Overview: Creating FFTs with FFTrees

Nathaniel D. Phillips and Hansjörg Neth


The R package FFTrees (Phillips et al., 2017, 2023) makes it easy to create, visualize, and evaluate fast-and-frugal decision trees (FFTs). FFTs are simple and transparent decision algorithms for solving binary classification problems in an effective and efficient fashion.

Fast-and-Frugal Trees (FFTs)

A fast-and-frugal tree (FFT) (Martignon et al., 2003) is a set of hierarchical rules for solving binary classification tasks based on very little pieces of information (usually using 4 or fewer cues). In contrast to more complex decision trees, each node of an FFT has exactly two branches. A branch can either contain another cue (i.e., ask another question) or lead to an exit (i.e., yield a decision or prediction outcome).
Each non-final node of an FFT has one exit branch and the final node has two exit branches.

FFTs are simple and effective decision strategies that use minimal information for making decisions in binary classification problems (Gigerenzer et al., 1999; see Gigerenzer & Todd, 1999). FFTs are often preferable to more complex decision strategies (such as logistic regression, LR) because they rarely over-fit data (Gigerenzer & Brighton, 2009) and are easy to interpret, implement, and communicate in real-world settings (Marewski & Gigerenzer, 2012). FFTs have been designed to tackle many real world tasks from making fast decisions in emergency rooms (Green & Mehr, 1997) to detecting depression (Jenny et al., 2013).
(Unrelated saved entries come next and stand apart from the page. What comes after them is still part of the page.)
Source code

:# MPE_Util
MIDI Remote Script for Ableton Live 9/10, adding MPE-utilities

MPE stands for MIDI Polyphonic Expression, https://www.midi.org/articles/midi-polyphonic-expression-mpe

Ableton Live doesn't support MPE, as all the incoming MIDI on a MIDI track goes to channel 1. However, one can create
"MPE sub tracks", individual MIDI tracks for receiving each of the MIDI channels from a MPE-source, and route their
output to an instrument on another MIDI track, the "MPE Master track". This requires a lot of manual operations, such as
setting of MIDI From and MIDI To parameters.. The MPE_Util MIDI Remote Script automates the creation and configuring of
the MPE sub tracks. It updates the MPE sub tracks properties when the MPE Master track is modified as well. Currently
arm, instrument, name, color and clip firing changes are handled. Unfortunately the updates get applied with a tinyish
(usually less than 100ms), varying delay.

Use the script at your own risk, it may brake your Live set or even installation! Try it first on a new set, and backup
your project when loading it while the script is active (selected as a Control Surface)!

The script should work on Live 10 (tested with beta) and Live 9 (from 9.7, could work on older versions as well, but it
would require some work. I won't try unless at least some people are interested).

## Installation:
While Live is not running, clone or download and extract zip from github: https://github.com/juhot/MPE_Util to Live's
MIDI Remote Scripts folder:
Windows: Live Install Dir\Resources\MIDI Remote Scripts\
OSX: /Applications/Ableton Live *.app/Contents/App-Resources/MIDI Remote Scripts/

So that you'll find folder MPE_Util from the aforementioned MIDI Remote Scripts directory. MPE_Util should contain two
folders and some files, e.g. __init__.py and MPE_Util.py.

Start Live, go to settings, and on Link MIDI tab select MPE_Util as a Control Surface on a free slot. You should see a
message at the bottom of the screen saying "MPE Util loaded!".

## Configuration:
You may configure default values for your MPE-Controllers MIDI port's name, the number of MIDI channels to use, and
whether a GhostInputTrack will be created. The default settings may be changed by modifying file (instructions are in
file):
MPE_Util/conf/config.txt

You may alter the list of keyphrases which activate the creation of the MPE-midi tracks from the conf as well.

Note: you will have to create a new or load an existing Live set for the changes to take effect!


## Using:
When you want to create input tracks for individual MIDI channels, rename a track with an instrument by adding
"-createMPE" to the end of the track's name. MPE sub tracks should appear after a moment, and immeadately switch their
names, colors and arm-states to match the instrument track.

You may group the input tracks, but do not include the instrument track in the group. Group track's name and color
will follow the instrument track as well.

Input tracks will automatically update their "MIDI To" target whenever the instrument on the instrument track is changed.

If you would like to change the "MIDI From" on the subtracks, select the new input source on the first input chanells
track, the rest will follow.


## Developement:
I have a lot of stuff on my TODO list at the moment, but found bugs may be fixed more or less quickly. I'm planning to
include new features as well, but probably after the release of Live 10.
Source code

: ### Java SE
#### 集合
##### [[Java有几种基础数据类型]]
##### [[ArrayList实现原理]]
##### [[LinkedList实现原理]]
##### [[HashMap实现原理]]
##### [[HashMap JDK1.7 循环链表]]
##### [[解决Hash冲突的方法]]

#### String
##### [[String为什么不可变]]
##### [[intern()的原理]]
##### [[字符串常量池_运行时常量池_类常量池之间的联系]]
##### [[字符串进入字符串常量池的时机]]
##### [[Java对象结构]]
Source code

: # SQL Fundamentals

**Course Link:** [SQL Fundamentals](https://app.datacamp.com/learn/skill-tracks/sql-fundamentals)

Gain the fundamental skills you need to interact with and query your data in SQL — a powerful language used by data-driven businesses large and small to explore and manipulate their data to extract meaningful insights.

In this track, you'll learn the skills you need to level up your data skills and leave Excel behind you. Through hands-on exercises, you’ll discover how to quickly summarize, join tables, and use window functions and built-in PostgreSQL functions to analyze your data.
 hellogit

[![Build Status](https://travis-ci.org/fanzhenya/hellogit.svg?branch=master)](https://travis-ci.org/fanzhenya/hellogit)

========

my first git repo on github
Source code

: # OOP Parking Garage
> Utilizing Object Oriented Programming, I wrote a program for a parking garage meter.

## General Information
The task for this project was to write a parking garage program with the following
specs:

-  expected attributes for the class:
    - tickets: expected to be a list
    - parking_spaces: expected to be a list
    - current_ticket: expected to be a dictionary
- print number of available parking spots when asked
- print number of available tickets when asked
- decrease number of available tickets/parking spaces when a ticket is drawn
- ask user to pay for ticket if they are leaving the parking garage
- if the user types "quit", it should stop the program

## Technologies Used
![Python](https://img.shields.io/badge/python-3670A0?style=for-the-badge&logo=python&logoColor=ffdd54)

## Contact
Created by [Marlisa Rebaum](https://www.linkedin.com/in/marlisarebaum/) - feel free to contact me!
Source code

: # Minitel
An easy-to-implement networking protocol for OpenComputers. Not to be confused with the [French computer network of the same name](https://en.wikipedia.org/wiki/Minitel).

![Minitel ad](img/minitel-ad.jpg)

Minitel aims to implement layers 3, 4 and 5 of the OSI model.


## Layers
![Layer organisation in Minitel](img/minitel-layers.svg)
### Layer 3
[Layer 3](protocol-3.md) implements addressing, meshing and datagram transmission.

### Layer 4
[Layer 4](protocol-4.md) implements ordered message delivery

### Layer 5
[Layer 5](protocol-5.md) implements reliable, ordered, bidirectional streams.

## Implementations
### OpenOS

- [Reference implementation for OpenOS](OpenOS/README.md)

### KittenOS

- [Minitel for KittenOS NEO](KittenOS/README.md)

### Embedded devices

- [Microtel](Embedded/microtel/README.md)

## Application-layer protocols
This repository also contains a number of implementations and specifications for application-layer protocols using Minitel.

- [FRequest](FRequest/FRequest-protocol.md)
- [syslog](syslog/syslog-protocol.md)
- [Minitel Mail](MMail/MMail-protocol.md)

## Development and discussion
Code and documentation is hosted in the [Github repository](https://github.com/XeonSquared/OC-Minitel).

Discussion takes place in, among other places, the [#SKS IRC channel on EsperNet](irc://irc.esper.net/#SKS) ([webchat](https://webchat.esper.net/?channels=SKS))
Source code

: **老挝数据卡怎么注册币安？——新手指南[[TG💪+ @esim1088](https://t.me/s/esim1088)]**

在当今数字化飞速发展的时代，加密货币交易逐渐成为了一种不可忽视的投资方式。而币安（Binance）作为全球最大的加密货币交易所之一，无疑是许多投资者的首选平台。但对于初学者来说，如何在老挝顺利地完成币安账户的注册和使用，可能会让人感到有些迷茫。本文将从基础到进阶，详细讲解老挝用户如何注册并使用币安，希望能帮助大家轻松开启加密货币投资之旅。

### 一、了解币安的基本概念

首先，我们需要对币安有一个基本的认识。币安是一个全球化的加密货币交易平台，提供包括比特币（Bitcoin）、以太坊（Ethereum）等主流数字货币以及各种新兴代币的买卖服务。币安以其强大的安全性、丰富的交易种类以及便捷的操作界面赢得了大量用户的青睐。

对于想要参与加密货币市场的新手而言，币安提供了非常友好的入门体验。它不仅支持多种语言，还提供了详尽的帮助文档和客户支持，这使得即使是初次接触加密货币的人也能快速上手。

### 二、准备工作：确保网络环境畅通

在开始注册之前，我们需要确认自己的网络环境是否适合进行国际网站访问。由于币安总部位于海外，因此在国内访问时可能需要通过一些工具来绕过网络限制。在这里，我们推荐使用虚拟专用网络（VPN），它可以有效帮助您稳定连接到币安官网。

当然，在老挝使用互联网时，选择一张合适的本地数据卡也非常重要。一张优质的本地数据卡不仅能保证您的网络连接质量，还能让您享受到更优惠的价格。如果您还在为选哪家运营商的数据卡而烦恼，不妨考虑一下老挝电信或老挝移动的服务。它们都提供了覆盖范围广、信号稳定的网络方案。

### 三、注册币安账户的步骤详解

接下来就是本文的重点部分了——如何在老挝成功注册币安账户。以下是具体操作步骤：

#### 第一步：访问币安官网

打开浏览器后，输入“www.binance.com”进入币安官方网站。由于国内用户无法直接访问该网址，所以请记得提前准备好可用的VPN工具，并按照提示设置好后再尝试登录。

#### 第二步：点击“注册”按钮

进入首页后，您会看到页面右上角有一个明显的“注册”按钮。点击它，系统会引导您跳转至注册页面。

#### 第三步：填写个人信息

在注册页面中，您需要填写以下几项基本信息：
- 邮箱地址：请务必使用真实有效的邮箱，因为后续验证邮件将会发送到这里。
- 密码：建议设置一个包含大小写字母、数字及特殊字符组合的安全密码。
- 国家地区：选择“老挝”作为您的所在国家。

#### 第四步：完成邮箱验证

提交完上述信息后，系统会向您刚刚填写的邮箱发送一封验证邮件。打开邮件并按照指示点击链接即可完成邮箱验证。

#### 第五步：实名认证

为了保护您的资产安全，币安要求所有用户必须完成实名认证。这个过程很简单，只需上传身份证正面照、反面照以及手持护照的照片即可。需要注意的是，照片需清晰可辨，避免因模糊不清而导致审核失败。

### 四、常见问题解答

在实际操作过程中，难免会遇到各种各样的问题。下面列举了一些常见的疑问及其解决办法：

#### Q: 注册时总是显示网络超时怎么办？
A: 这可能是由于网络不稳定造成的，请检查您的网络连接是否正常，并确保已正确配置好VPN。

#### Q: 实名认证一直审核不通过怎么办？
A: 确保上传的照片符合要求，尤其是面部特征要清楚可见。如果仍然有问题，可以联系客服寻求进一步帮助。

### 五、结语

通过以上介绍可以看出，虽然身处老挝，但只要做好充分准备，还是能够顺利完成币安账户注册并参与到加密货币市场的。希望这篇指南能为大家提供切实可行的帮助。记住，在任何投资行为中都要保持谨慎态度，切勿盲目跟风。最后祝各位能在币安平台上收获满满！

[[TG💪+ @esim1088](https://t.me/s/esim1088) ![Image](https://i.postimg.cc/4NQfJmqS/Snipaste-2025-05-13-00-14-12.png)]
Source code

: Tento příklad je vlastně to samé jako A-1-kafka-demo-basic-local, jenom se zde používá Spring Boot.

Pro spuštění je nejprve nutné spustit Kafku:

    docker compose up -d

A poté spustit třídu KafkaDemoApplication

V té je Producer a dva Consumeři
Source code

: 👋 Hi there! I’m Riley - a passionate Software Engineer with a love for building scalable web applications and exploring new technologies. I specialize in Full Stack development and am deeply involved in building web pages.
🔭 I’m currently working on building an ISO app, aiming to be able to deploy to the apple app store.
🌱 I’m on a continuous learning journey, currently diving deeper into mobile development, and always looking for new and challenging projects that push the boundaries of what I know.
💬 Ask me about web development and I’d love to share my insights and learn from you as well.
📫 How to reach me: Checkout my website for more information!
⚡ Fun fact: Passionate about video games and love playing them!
Whereas their performance and success are empirical questions, a key theoretical advantage of FFTs is their transparency to decision makers and anyone aiming to understand and evaluate the details of an algorithm. In the words of Burton et al. (2020), “human users could interpret, justify, control, and interact with a fast-and-frugal decision aid” (p. 229).

Using the FFTrees package

The FFTrees package makes it easy to produce, display, and evaluate FFTs (Phillips et al., 2017). The package’s main function is FFTrees() which takes formula formula and dataset data arguments and returns several FFTs that attempt to classify training cases into criterion classes. The FFTs created can then be used to predict new data to cross-validate their performance.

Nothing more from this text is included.